SHI-Labs / Neighborhood-Attention-Transformer

Neighborhood Attention Transformer, arxiv 2022 / CVPR 2023. Dilated Neighborhood Attention Transformer, arxiv 2022

Geek Repo:Geek Repo

Github PK Tool:Github PK Tool

NAT Tiny performance on ImageNet 1k

jamesben6688 opened this issue · comments

commented

Hi Ali,

Thank you for sharing your impressive work.

I ran the NAT Tiny model on ImageNet 1K for 310 epochs, but I could only achieve a Top-1 accuracy of 82.45%. I used 4 A100 GPUs and changed the batch size to 832.

May I know the specific configurations you used for training the model (hardware, other hyper-parameters), and how long it took to finish the training?

Hello and thank you for your interest,

I'd refer you to our classification training configs here. We trained on 8xA100s with a total batch size of 1024 (128 per GPU).

When we were working on the original NAT paper and trained NAT Tiny, we only had very early stages of our naive kernels at hand, so training took a few days. But if you install NATTEN right now on an A100 machine and train it with our config, it should take less than 24 hours with mixed precision.
If you build NATTEN from source on your machine, you'll be running our GEMM kernels, which should be even faster than the public version.

commented

I installed NATTEN with

pip3 install natten -f https://shi-labs.com/natten/wheels/{cu_version}/torch{torch_version}/index.html.

I tested the functions:

import natten

# Check if NATTEN was built with CUDA
print(natten.has_cuda())

# Check if NATTEN with CUDA was built with support for float16
print(natten.has_half())

# Check if NATTEN with CUDA was built with support for bfloat16
print(natten.has_bfloat())

# Check if NATTEN with CUDA was built with the new GEMM kernels
print(natten.has_gemm())

However, it shows Module natten' has no attribute 'has_cuda'/has_half/has_bfloat/has_gemm.

By the way, I found that a batch size of 128 cannot fully utilize the 80G memory of the A100, so I increased the batch size to 832. This took 8 minutes to train one epoch. Will this affect the performance? May I know why you set the batch size to 128 for each GPU?

This is because you installed a NATTEN release; to get the GEMM kernels, you need to build from source.

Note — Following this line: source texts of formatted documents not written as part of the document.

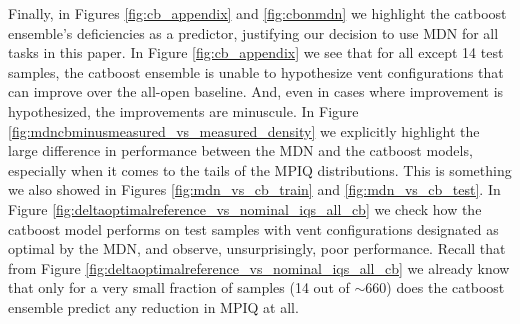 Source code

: Finally, in Figures \ref{fig:cb_appendix} and \ref{fig:cbonmdn} we highlight the {\sc catboost} ensemble's deficiencies as a predictor, justifying our decision to use MDN for all  tasks in this paper. In Figure \ref{fig:cb_appendix} we see that for all except 14 test samples, the {\sc catboost} ensemble is unable to hypothesize vent configurations that can improve over the all-open baseline.  And, even in cases where improvement is hypothesized, the improvements are minuscule. In Figure \ref{fig:mdncbminusmeasured_vs_measured_density} we explicitly highlight the large difference in performance between the MDN and the {\sc catboost} models, especially when it comes to the tails of the MPIQ distributions.  This is something  we also showed in Figures  \ref{fig:mdn_vs_cb_train} and \ref{fig:mdn_vs_cb_test}. In Figure \ref{fig:deltaoptimalreference_vs_nominal_iqs_all_cb} we check how the {\sc catboost} model performs on test samples with vent configurations designated as optimal by the MDN, and observe, unsurprisingly, poor performance. Recall that from Figure \ref{fig:deltaoptimalreference_vs_nominal_iqs_all_cb} we already know that only for a very small fraction of samples (14 out of $\sim660$) does the {\sc catboost} ensemble predict any reduction in MPIQ at all.

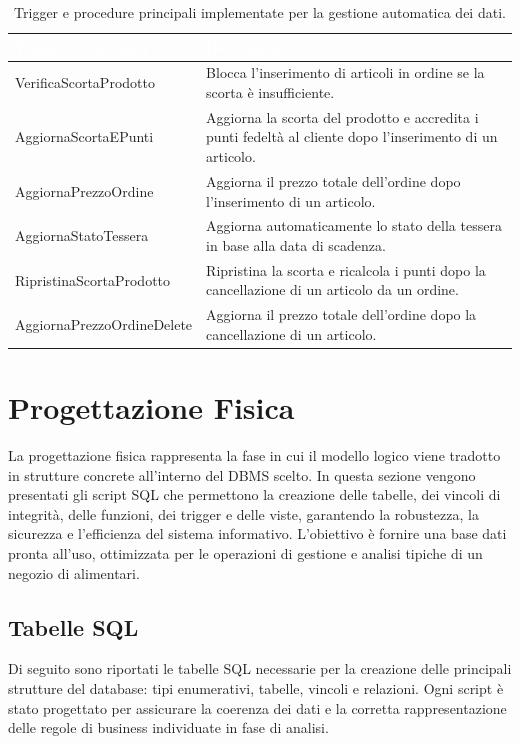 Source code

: \documentclass[a4paper,12pt]{article}
\begin{document}
\renewcommand{\arraystretch}{1.3}
\begin{table}[htbp]
\centering
\setlength{\tabcolsep}{8pt}
\begin{tabular}{|>{\centering\arraybackslash}m{4cm}|>{\raggedright\arraybackslash}m{9cm}|}
\hline
\rowcolor{myblue}\textcolor{white}{\textbf{Trigger/Procedura}} & \textcolor{white}{\textbf{Descrizione}} \\
\hline
\rowcolor{mygray} VerificaScortaProdotto & Blocca l’inserimento di articoli in ordine se la scorta è insufficiente. \\
AggiornaScortaEPunti & Aggiorna la scorta del prodotto e accredita i punti fedeltà al cliente dopo l’inserimento di un articolo. \\
\rowcolor{mygray} AggiornaPrezzoOrdine & Aggiorna il prezzo totale dell’ordine dopo l’inserimento di un articolo. \\
AggiornaStatoTessera & Aggiorna automaticamente lo stato della tessera in base alla data di scadenza. \\
\rowcolor{mygray} RipristinaScortaProdotto & Ripristina la scorta e ricalcola i punti dopo la cancellazione di un articolo da un ordine. \\
AggiornaPrezzoOrdineDelete & Aggiorna il prezzo totale dell’ordine dopo la cancellazione di un articolo. \\
\hline
\end{tabular}
\caption{Trigger e procedure principali implementate per la gestione automatica dei dati.}
\end{table}

\newpage
\section{Progettazione Fisica}

\noindent
La progettazione fisica rappresenta la fase in cui il modello logico viene tradotto in strutture concrete all’interno del DBMS scelto. In questa sezione vengono presentati gli script SQL che permettono la creazione delle tabelle, dei vincoli di integrità, delle funzioni, dei trigger e delle viste, garantendo la robustezza, la sicurezza e l’efficienza del sistema informativo. L’obiettivo è fornire una base dati pronta all’uso, ottimizzata per le operazioni di gestione e analisi tipiche di un negozio di alimentari.

\subsection{Tabelle SQL}
\noindent
Di seguito sono riportati le tabelle SQL necessarie per la creazione delle principali strutture del database: tipi enumerativi, tabelle, vincoli e relazioni. Ogni script è stato progettato per assicurare la coerenza dei dati e la corretta rappresentazione delle regole di business individuate in fase di analisi.
\end{document}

And re: batch size, there is absolutely nothing wrong with leaving memory free in your GPU. Just because the GPU has free memory doesn't mean it has enough compute to handle that. Without any specific reasons, increasing your batch size to fill up your GPU memory is generally not a good idea.

And given that batch statistics heavily impact training, if you're looking to reproduce a number, you should follow the exact settings.
Batch size 1024 is very common for similar models (architecture and size) trained on ImageNet-1K from scratch.

commented

Thank you so much for your response.

Does this mean I need to change the batch size from 128 to 256 for 4 GPUs?

Will install NATTEN from source and try it.

Yes that's correct, 256 on 4 GPUs is still 1024 total. Although we don't use batch norm anywhere, it still might converge to a slightly different accuracy with that change, but it should be minimal.

commented

Ok. Thank you so much.

Closing this due to inactivity.